* About this task:
Lift out all lines below that contain "will".

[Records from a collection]
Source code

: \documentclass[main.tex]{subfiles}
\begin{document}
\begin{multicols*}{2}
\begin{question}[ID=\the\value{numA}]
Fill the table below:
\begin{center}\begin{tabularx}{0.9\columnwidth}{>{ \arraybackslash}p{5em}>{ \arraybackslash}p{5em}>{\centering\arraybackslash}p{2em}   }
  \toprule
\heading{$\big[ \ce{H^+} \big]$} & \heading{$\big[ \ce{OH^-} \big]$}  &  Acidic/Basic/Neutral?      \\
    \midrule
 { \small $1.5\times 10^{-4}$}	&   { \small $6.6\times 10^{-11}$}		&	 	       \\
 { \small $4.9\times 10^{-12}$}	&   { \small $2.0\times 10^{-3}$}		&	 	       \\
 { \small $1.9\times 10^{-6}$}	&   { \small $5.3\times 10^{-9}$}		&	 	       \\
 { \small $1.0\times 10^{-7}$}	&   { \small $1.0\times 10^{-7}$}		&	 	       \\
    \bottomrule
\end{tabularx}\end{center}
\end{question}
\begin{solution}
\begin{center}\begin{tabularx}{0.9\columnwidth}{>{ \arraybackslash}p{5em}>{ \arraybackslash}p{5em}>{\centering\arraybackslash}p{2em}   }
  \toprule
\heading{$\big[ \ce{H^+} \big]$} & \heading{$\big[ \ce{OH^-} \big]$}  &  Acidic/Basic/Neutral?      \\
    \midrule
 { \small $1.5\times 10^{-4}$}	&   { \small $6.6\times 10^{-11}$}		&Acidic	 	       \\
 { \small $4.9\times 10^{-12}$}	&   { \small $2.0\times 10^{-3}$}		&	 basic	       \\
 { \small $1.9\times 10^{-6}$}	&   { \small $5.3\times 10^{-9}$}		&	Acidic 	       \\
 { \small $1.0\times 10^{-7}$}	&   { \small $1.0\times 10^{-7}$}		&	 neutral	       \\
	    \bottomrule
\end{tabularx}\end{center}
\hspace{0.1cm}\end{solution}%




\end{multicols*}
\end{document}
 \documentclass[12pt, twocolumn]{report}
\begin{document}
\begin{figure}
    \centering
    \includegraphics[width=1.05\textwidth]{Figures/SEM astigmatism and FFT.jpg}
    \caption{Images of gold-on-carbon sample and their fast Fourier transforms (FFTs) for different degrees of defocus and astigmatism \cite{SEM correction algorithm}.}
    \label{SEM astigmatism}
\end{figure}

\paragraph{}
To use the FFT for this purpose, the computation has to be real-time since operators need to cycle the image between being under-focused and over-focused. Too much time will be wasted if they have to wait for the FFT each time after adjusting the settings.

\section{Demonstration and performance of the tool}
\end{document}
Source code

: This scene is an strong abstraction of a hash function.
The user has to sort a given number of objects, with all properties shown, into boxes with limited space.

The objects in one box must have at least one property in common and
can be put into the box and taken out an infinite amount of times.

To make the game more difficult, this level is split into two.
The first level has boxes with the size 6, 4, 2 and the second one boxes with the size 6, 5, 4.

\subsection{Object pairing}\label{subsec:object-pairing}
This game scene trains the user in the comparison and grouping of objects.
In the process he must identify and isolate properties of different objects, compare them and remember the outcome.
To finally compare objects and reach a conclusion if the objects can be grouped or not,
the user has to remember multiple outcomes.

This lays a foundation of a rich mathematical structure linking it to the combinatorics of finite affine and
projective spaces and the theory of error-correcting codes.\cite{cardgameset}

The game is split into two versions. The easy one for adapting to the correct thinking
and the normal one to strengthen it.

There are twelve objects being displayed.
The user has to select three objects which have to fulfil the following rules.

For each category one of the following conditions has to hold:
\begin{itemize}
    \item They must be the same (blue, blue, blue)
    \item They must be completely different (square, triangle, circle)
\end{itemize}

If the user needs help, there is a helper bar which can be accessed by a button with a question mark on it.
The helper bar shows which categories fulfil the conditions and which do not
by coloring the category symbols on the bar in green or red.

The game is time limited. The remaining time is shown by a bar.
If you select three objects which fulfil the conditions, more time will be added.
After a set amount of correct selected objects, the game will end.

* Expected output:
To use the FFT for this purpose, the computation has to be real-time since operators need to cycle the image between being under-focused and over-focused. Too much time will be wasted if they have to wait for the FFT each time after adjusting the settings.
If you select three objects which fulfil the conditions, more time will be added.
After a set amount of correct selected objects, the game will end.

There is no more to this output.